EXERCISE BRIEF: For each line of the data below, copy it if it holds the word "with".

Saved data entries:

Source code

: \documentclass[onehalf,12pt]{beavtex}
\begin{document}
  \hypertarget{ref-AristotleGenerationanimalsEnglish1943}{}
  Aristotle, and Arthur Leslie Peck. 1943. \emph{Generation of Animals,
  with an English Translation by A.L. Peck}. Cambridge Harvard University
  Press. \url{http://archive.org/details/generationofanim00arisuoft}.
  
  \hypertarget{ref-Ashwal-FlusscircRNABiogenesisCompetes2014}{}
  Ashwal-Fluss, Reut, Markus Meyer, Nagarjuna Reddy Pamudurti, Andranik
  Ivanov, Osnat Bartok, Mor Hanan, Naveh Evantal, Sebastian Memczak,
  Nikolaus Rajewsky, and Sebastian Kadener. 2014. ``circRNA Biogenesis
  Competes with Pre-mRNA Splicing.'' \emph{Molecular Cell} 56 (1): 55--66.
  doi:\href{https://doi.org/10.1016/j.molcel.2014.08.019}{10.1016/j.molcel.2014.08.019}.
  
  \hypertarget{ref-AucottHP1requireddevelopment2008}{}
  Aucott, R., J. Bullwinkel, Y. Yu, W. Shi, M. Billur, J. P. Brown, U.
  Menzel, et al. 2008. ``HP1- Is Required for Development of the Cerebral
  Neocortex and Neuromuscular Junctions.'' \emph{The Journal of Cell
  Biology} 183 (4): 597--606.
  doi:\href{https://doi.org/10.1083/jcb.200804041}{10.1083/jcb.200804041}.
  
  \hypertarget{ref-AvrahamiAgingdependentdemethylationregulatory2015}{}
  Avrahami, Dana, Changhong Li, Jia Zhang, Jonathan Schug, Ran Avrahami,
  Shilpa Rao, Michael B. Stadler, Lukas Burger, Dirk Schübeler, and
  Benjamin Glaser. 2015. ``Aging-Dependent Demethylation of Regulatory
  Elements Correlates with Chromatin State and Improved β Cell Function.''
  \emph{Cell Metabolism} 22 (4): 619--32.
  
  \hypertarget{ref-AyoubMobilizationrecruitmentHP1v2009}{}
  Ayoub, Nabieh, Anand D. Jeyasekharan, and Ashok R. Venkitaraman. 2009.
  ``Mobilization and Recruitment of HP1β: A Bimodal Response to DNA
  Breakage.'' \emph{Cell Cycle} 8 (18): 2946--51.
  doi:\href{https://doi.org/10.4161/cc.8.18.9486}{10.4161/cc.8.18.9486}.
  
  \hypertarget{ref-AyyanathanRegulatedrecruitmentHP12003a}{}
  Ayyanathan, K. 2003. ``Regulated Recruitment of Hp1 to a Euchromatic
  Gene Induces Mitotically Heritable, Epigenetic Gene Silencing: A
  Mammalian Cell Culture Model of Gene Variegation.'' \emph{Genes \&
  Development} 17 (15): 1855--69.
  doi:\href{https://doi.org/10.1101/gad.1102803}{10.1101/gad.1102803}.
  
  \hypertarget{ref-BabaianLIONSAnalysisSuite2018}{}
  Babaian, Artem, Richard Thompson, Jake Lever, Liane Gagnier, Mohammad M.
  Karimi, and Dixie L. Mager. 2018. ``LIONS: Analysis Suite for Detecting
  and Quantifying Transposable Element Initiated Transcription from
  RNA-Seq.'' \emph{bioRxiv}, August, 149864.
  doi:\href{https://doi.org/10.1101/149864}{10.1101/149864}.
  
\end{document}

RESPONSE TO THIS TASK:
  with an English Translation by A.L. Peck}. Cambridge Harvard University
  Competes with Pre-mRNA Splicing.'' \emph{Molecular Cell} 56 (1): 55--66.
  Elements Correlates with Chromatin State and Improved β Cell Function.''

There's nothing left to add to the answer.